-- Task goal --
Say how many lines in the records hold "font". Nothing but the number should be given.

[Excerpted records Boundary: Start]

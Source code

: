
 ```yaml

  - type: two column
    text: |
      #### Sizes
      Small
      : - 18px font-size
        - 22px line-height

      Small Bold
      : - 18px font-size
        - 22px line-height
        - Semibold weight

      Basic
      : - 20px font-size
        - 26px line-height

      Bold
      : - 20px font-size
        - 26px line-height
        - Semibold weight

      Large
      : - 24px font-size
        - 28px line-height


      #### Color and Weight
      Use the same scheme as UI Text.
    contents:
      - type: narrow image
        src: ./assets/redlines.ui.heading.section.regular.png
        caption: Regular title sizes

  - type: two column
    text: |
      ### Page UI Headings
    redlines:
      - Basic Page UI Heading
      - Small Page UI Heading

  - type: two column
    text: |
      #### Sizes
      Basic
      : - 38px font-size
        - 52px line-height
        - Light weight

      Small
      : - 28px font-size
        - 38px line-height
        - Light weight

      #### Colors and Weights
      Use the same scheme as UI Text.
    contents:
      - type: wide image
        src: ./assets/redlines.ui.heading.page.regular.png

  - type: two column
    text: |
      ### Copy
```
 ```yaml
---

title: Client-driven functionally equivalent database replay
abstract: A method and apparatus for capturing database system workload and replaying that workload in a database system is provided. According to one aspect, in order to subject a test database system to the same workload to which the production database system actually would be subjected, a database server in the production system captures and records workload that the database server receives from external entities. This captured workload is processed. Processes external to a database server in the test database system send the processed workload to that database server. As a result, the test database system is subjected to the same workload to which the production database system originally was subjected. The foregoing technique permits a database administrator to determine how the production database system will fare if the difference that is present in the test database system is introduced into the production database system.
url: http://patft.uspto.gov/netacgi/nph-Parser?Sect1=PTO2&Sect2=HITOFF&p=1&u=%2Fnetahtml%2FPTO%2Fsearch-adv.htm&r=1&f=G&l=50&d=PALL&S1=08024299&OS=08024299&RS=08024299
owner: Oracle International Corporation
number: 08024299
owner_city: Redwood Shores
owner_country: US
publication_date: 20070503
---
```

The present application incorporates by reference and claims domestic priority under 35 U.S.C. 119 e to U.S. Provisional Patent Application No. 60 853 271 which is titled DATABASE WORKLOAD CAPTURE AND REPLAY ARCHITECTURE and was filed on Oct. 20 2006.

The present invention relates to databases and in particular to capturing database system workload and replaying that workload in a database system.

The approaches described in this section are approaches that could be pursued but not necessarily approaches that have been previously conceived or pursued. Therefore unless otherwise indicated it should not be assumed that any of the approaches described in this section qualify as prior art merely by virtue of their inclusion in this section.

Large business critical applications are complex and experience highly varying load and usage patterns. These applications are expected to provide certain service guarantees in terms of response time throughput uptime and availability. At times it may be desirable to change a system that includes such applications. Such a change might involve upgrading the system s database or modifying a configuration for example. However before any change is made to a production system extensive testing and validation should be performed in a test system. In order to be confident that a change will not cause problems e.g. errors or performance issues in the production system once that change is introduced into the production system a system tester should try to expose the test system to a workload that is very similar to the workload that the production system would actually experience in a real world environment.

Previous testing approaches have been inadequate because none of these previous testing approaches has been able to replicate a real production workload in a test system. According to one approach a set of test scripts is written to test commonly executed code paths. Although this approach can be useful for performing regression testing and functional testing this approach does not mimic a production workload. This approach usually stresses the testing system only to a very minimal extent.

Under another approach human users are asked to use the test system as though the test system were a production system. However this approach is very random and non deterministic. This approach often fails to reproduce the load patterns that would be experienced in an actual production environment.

[Excerpted records Boundary: End]

-- Answer below --
7